• TASK TO CARRY OUT:
Copy every line from the data below in which the string "publish" can be found.

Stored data
>>>>

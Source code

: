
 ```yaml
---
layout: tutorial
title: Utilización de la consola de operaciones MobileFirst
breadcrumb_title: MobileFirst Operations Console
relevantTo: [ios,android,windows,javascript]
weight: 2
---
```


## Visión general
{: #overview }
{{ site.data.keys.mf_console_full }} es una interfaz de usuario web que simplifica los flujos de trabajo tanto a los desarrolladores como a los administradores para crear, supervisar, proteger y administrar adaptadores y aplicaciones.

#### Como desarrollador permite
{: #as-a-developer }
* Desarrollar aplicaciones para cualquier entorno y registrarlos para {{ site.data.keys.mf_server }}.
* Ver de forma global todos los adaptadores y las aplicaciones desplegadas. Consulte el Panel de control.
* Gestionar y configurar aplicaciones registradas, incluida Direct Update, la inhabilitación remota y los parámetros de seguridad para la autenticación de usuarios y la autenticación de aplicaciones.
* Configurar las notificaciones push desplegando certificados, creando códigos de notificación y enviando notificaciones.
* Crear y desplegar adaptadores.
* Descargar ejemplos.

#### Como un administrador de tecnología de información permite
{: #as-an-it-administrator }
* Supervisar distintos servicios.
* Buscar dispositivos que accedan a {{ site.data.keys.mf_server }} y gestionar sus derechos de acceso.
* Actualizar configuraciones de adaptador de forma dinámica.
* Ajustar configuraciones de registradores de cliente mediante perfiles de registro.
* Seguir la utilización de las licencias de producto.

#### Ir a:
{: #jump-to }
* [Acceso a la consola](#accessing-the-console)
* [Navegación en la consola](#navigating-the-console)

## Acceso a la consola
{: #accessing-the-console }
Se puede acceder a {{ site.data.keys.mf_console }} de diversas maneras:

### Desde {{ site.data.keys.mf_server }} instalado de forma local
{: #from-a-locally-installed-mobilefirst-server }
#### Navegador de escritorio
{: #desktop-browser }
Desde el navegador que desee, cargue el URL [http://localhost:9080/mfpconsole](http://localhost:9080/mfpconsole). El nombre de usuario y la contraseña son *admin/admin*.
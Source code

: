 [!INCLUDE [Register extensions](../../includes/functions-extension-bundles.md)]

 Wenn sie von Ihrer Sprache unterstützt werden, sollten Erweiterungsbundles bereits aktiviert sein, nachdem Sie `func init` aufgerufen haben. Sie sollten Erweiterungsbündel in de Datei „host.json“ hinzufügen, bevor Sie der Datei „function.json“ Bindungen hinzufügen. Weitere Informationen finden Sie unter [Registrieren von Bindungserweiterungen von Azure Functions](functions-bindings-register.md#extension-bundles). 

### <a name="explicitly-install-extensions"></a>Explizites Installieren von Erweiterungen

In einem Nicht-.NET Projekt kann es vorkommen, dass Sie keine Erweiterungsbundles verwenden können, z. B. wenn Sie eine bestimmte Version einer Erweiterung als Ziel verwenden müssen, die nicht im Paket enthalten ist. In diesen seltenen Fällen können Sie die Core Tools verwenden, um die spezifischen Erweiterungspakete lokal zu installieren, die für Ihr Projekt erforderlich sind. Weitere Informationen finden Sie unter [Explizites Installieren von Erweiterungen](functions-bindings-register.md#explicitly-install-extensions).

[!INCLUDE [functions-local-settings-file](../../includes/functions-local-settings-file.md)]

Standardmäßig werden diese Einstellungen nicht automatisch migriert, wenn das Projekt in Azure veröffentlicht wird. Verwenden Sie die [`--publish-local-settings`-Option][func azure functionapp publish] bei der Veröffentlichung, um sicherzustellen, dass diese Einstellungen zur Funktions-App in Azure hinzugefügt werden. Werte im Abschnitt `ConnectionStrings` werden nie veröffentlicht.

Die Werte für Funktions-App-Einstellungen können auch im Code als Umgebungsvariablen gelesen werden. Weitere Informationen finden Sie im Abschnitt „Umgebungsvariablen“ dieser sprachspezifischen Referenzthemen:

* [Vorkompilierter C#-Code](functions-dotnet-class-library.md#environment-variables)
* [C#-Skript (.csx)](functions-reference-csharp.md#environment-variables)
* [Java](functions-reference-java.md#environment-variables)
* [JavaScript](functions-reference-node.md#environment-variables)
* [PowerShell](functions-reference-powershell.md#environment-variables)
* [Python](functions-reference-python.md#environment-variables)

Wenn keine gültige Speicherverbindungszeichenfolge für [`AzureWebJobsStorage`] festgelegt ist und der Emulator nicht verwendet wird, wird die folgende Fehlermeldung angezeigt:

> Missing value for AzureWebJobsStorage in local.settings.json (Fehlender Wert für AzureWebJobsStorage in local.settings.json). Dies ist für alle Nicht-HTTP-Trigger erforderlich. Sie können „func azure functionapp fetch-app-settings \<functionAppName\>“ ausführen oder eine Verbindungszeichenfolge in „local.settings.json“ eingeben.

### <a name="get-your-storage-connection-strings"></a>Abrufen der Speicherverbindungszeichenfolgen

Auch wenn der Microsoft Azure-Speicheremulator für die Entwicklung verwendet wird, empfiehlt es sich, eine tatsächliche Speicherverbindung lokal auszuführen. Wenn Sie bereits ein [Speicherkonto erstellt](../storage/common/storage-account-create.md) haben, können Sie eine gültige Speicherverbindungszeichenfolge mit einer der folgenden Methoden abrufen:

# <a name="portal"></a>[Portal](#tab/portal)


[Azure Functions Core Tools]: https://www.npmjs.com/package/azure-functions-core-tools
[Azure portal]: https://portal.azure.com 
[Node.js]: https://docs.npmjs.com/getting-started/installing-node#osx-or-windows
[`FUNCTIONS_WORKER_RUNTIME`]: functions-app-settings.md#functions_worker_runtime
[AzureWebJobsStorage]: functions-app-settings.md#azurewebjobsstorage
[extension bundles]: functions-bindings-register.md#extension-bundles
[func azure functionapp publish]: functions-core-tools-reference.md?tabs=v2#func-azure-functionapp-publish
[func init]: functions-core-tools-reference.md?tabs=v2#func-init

<<<<

• YOUR SOLUTION:
Standardmäßig werden diese Einstellungen nicht automatisch migriert, wenn das Projekt in Azure veröffentlicht wird. Verwenden Sie die [`--publish-local-settings`-Option][func azure functionapp publish] bei der Veröffentlichung, um sicherzustellen, dass diese Einstellungen zur Funktions-App in Azure hinzugefügt werden. Werte im Abschnitt `ConnectionStrings` werden nie veröffentlicht.
[func azure functionapp publish]: functions-core-tools-reference.md?tabs=v2#func-azure-functionapp-publish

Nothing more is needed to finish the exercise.